The intervention was made before a nine-judge bench led by Chief Justice Surya Kant and including Justices M. M. Sundresh, B. V. Nagarathna, Ahsanuddin Amanullah, Aravind Kumar, A. G. Masih, P. B. Varale, R. Mahadevan and Joymalya Bagchi. Senior advocate Abhishek Manu Singhvi appeared for the Travancore Devaswom Board; Solicitor General Tushar Mehta presented the Centre’s aligned submissions.

What the Board asked the court to recognize

At the heart of the argument was a plea for judicial restraint when dealing with religious customs. Counsel argued the validity of long-standing practices should be assessed primarily through the lens of the community that follows them, rather than by external judicial standards.
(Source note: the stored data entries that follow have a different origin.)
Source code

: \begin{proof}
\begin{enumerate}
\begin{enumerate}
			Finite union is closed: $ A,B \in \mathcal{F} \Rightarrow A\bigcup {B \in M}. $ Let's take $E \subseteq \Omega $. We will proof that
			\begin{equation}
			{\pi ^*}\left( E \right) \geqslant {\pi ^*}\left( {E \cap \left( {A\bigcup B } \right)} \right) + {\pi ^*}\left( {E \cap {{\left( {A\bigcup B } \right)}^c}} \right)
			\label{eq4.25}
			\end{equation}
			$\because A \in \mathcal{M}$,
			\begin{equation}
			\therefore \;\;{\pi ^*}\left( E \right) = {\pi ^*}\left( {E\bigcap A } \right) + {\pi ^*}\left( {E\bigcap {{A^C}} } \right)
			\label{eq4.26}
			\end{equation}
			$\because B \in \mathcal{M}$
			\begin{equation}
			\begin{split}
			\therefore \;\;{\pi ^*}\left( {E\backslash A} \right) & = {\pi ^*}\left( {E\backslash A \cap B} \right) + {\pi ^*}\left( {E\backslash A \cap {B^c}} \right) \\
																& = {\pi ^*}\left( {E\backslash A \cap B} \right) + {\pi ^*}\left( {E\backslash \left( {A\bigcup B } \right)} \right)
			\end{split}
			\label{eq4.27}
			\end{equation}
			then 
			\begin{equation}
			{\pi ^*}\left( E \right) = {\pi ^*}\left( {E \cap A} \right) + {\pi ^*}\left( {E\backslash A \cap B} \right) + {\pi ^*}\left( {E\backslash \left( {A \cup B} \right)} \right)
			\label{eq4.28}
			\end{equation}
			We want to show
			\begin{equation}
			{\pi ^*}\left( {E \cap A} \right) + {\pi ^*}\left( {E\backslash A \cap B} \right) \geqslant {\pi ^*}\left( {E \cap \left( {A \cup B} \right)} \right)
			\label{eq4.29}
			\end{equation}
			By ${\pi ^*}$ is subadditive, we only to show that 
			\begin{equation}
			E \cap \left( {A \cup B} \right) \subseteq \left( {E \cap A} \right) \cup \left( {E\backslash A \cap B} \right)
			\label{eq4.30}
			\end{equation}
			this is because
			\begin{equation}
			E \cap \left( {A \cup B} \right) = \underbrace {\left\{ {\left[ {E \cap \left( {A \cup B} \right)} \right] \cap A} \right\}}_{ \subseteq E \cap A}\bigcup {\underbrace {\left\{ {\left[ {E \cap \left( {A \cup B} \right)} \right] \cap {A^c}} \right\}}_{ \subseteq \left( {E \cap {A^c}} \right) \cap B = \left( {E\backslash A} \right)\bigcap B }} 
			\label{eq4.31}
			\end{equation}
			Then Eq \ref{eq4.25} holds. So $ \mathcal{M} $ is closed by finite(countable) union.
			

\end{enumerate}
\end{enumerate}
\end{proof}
  • Deference to community belief: The Board urged the court to accept the community’s own understanding of its rites and traditions as decisive in disputes over custom.
  • Limits to judicial inquiry: It said the court’s role should be narrowly focused on issues of public order, health and morality, not doctrinal correctness.
  • Article 25 invoked: Counsel maintained that the individual right to practise and propagate religion under Article 25 cannot be exercised in a way that infringes the collective rights of followers of that faith.
  • Reliance on precedent: The 2019 Ram Janmabhoomi ruling was cited to warn against courts interpreting religious doctrine in ways that would undermine worshippers’ faith.

Singhvi warned against selective readings of sacred texts that could be used to challenge worship practices. He urged the bench to avoid substituting legal judgment for a faith community’s internal assessments.

Why this matters now

These arguments carry practical consequences. If the court accepts a higher threshold for intervening in religious customs, fewer practices may be open to judicial revision—even where individual rights claim a conflict. That will affect ongoing and future litigation over disputed rituals, places of worship and community traditions.

Legal scholars and rights advocates will watch closely because the decision could recalibrate how courts weigh individual liberties against collective religious interests in India, potentially narrowing the scope for challenges based on personal conscience or differing interpretations of faith.

The bench has heard opening arguments; further hearings are expected as parties develop evidence and legal frameworks. Observers anticipate a careful, case-by-case approach from the court rather than a sweeping doctrinal pronouncement.

For readers, the immediate takeaway is clear: the Supreme Court is again confronting where to draw the line between personal religious freedom and the protection of entrenched communal beliefs—a question with real implications for worship, civil liberties and social cohesion across the country.